+++ Supplied data
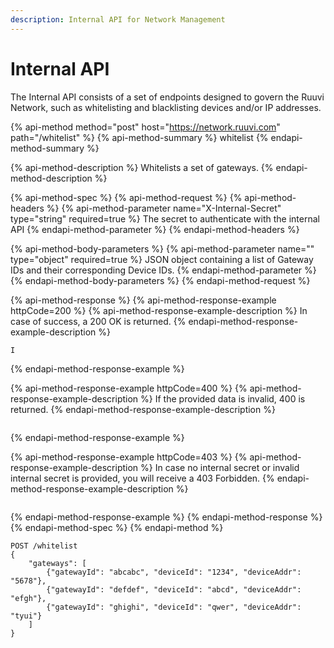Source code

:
 ```yaml
---
description: Internal API for Network Management
---
```


# Internal API

The Internal API consists of a set of endpoints designed to govern the Ruuvi Network, such as whitelisting and blacklisting devices and/or IP addresses.

{% api-method method="post" host="https://network.ruuvi.com" path="/whitelist" %}
{% api-method-summary %}
whitelist
{% endapi-method-summary %}

{% api-method-description %}
Whitelists a set of gateways.
{% endapi-method-description %}

{% api-method-spec %}
{% api-method-request %}
{% api-method-headers %}
{% api-method-parameter name="X-Internal-Secret" type="string" required=true %}
The secret to authenticate with the internal API
{% endapi-method-parameter %}
{% endapi-method-headers %}

{% api-method-body-parameters %}
{% api-method-parameter name="" type="object" required=true %}
JSON object containing a list of Gateway IDs and their corresponding Device IDs.
{% endapi-method-parameter %}
{% endapi-method-body-parameters %}
{% endapi-method-request %}

{% api-method-response %}
{% api-method-response-example httpCode=200 %}
{% api-method-response-example-description %}
In case of success, a 200 OK is returned.
{% endapi-method-response-example-description %}

```
I
```
{% endapi-method-response-example %}

{% api-method-response-example httpCode=400 %}
{% api-method-response-example-description %}
If the provided data is invalid, 400 is returned.
{% endapi-method-response-example-description %}

```

```
{% endapi-method-response-example %}

{% api-method-response-example httpCode=403 %}
{% api-method-response-example-description %}
In case no internal secret or invalid internal secret is provided, you will receive a 403 Forbidden.
{% endapi-method-response-example-description %}

```

```
{% endapi-method-response-example %}
{% endapi-method-response %}
{% endapi-method-spec %}
{% endapi-method %}

```text
POST /whitelist
{
    "gateways": [
        {"gatewayId": "abcabc", "deviceId": "1234", "deviceAddr": "5678"},
        {"gatewayId": "defdef", "deviceId": "abcd", "deviceAddr": "efgh"},
        {"gatewayId": "ghighi", "deviceId": "qwer", "deviceAddr": "tyui"}
    ]
}

```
++++++
#### Work instruction
In the data above, find each line that uses the string "name". Copy it.

#### Output for this task
{% api-method-parameter name="X-Internal-Secret" type="string" required=true %}
{% api-method-parameter name="" type="object" required=true %}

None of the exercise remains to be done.